Discussion:
[RFC] x86_64: Move initrd relocation to sysdeps_create_boot_params()
Chris McDermott
2010-03-10 00:01:46 UTC
Permalink
I have been working on bringing up an IBM x86 server in native EFI mode and
have encountered a problem where the initrd does not get properly mounted
by the kernel. I have tracked down the problem to an elilo issue in
sysdeps_create_boot_params() (from x86_64/system.c) where the code that
iniializes bp->s.initrd_start ends up truncating the actual initrd start
address.

In load_file(), the AllocatePages() EFI Boot Service is called to allocate
memory for the initrd. This invocation passes AllocateAnyPages as the
allocation request type, which informs the firmware to allocate any available
range of pages that will satisfy the memory request. On this particular
platform the starting address for the range of pages returned by the firmware
is > 4GB, which is perfectly legal given my interpretation of the UEFI spec.

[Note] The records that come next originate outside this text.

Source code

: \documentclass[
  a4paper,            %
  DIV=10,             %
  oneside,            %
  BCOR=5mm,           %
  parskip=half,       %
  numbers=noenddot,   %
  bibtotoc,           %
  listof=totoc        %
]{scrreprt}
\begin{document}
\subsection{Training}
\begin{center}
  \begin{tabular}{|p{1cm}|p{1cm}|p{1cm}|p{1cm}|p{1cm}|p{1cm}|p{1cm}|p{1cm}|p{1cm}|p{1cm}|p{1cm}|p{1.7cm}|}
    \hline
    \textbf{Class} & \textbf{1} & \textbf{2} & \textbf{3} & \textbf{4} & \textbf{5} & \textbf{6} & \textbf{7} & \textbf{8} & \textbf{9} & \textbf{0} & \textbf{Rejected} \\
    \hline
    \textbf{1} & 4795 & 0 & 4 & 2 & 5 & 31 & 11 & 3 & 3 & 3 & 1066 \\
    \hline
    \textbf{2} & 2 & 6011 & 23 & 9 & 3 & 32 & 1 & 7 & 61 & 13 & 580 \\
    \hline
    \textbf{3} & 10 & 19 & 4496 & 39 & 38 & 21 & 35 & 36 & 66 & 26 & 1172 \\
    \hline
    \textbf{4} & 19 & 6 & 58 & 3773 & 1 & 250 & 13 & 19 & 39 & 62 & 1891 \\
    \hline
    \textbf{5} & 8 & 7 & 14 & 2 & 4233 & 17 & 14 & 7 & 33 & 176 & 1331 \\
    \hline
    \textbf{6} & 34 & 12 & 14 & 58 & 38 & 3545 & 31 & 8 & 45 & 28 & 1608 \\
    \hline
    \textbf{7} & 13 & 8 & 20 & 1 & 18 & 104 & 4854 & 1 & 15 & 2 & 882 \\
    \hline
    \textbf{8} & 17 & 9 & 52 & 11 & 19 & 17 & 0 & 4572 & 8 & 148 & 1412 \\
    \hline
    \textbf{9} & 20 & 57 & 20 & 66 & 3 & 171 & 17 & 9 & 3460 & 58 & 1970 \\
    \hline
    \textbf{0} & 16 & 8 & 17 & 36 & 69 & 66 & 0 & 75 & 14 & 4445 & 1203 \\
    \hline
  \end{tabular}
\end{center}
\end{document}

sysdeps_create_boot_params() will then truncate initrd->start_addr to a 32-bit
address. Notice the "This will probably have to be changed" comment. :-)
start_kernel() (in x86_64/sysdeps.h) will relocate the initial ramdisk to an
address below 4GB, because that's what the elilo/kernel handoff expects.
However, by that point it's already too late.

So, what do folks think about moving the code that relocates the initrd to
INITRD_START from start_kernel() to sysdeps_create_boot_params()?

Another possible fix would be to have load_file() use the AllocateAddress
allocation type, which it appears to conditionally do now, but the code
looks suspect to me. Or, it could be that I just don't understand it.
A secondary unrelated problem I worry about is how we prevent the initrd
from being relocated on top of itself (if the firmware returns an
AllocateAnyPages that happens to span 50MB)?

Here's the current working patch I'm using that relocates the initrd in
sysdeps_create_boot_params(). In order to preserve existing behavior, I
actually implemented a patch that only relocates initrd's that start above
4GB. But, I don't see any reason why this couldn't be done in _all_ cases.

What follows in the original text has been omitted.